In the following system of congruences, $n_1$ and $n_2$ are relatively prime.
\begin{align} \newcommand{\mod}{\text{mod }} a &\equiv a_1 \; (\mod n_1) \\ a &\equiv a_2 \; (\mod n_2) \\ \end{align}
Using the Chinese Remainder System described in [CLRS: Introduction to Algorithms (Theorem 31.27, Page 951, the 3rd edition)], we have
$$m_1 = n_2, m_2 = n_1$$ \begin{align} c_1 = m_1(m_1^{-1} \;\mod n_1) = n_2 (n_2^{-1} \;\mod n_1) \\ c_2 = m_2(m_2^{-1} \;\mod n_2) = n_1 (n_1^{-1} \;\mod n_2) \end{align}
Then, we have ($n = n_1 n_2$ in the following)
\begin{align} a &= (a_1 c_1 + a_2 c_2) \; (\mod n) \\ &= \left(a_1 n_2 (n_2^{-1} \;\mod n_1) + a_2 n_1 (n_1^{-1} \;\mod n_2)\right) \; (\mod n) \end{align}
Another method is to solve the congruences directly as follows.

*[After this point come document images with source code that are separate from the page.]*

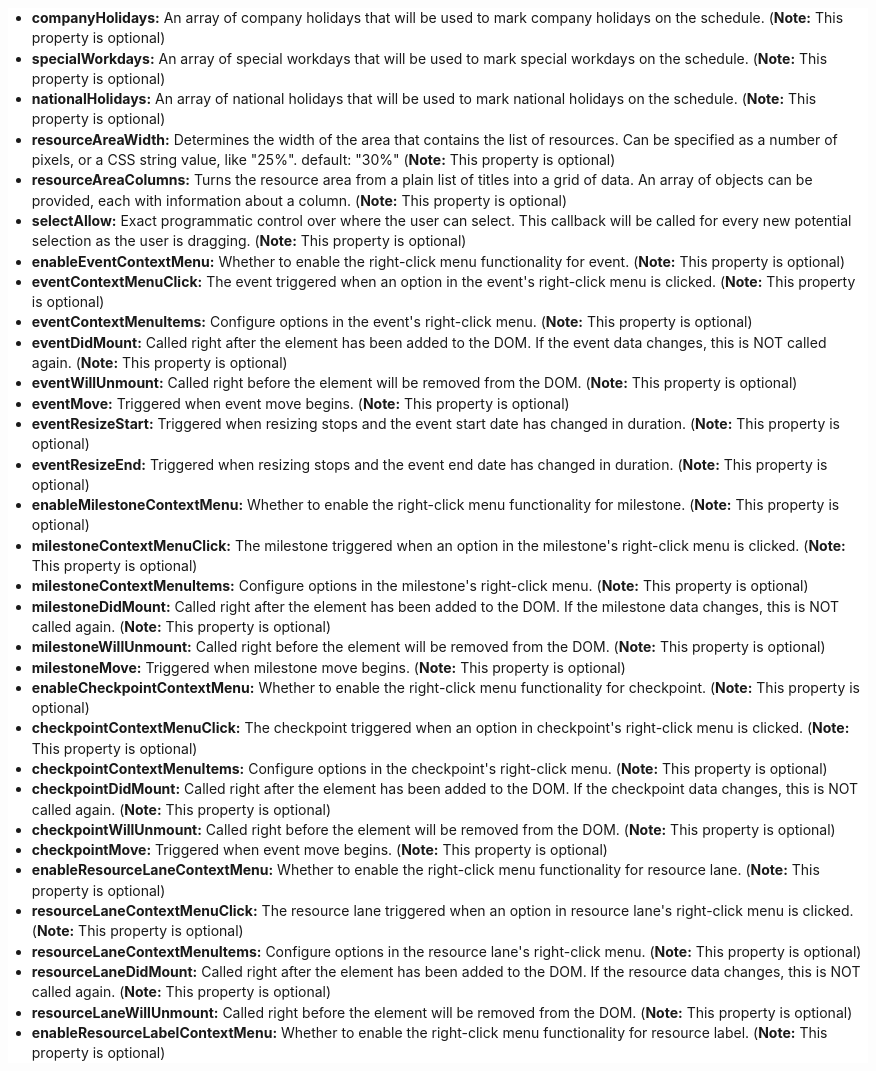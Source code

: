 * **companyHolidays:** An array of company holidays that will be used to mark company holidays on the schedule. (**Note:** This property is optional)
* **specialWorkdays:** An array of special workdays that will be used to mark special workdays on the schedule. (**Note:** This property is optional)
* **nationalHolidays:** An array of national holidays that will be used to mark national holidays on the schedule. (**Note:** This property is optional)
* **resourceAreaWidth:** Determines the width of the area that contains the list of resources. Can be specified as a number of pixels, or a CSS string value, like "25%". default: "30%" (**Note:** This property is optional)
* **resourceAreaColumns:** Turns the resource area from a plain list of titles into a grid of data. An array of objects can be provided, each with information about a column. (**Note:** This property is optional)
* **selectAllow:** Exact programmatic control over where the user can select. This callback will be called for every new potential selection as the user is dragging. (**Note:** This property is optional)
* **enableEventContextMenu:** Whether to enable the right-click menu functionality for event. (**Note:** This property is optional)
* **eventContextMenuClick:** The event triggered when an option in the event's right-click menu is clicked. (**Note:** This property is optional)
* **eventContextMenuItems:** Configure options in the event's right-click menu. (**Note:** This property is optional)
* **eventDidMount:** Called right after the element has been added to the DOM. If the event data changes, this is NOT called again. (**Note:** This property is optional)
* **eventWillUnmount:** Called right before the element will be removed from the DOM. (**Note:** This property is optional)
* **eventMove:** Triggered when event move begins. (**Note:** This property is optional)
* **eventResizeStart:** Triggered when resizing stops and the event start date has changed in duration. (**Note:** This property is optional)
* **eventResizeEnd:** Triggered when resizing stops and the event end date has changed in duration. (**Note:** This property is optional)
* **enableMilestoneContextMenu:** Whether to enable the right-click menu functionality for milestone. (**Note:** This property is optional)
* **milestoneContextMenuClick:** The milestone triggered when an option in the milestone's right-click menu is clicked. (**Note:** This property is optional)
* **milestoneContextMenuItems:** Configure options in the milestone's right-click menu. (**Note:** This property is optional)
* **milestoneDidMount:** Called right after the element has been added to the DOM. If the milestone data changes, this is NOT called again. (**Note:** This property is optional)
* **milestoneWillUnmount:** Called right before the element will be removed from the DOM. (**Note:** This property is optional)
* **milestoneMove:** Triggered when milestone move begins. (**Note:** This property is optional)
* **enableCheckpointContextMenu:** Whether to enable the right-click menu functionality for checkpoint. (**Note:** This property is optional)
* **checkpointContextMenuClick:** The checkpoint triggered when an option in checkpoint's right-click menu is clicked. (**Note:** This property is optional)
* **checkpointContextMenuItems:** Configure options in the checkpoint's right-click menu. (**Note:** This property is optional)
* **checkpointDidMount:** Called right after the element has been added to the DOM. If the checkpoint data changes, this is NOT called again. (**Note:** This property is optional)
* **checkpointWillUnmount:** Called right before the element will be removed from the DOM. (**Note:** This property is optional)
* **checkpointMove:** Triggered when event move begins. (**Note:** This property is optional)
* **enableResourceLaneContextMenu:** Whether to enable the right-click menu functionality for resource lane. (**Note:** This property is optional)
* **resourceLaneContextMenuClick:** The resource lane triggered when an option in resource lane's right-click menu is clicked. (**Note:** This property is optional)
* **resourceLaneContextMenuItems:** Configure options in the resource lane's right-click menu. (**Note:** This property is optional)
* **resourceLaneDidMount:** Called right after the element has been added to the DOM. If the resource data changes, this is NOT called again. (**Note:** This property is optional)
* **resourceLaneWillUnmount:** Called right before the element will be removed from the DOM. (**Note:** This property is optional)
* **enableResourceLabelContextMenu:** Whether to enable the right-click menu functionality for resource label. (**Note:** This property is optional)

$$a \equiv a_1 \; (\mod n_1) \Rightarrow \exists x \in \mathbb{Z}, a = n_1 x + a_1$$
Substitute $a$ into the second congruence, we get $$n_1 x \equiv a_2 - a_1 \; (\mod n_2)$$
Solving the congruence above, we get $$x = (a_2 - a_1) (n_1^{-1} \; \mod n_2)$$
Therefore, \begin{align} a &= n_1 x + a_1 \\ &= n_1 \left( (a_2 - a_1) (n_1^{-1} \; \mod n_2) \right) + a_1 \\ &= a_2 n_1 (n_1^{-1} \;\mod n_2) - a_1 n_1 (n_1^{-1} \;\mod n_2) + a_1 \end{align}
However, the result is not the same as the one obtained by applying the Chinese Remainder Theorem. What is wrong with it?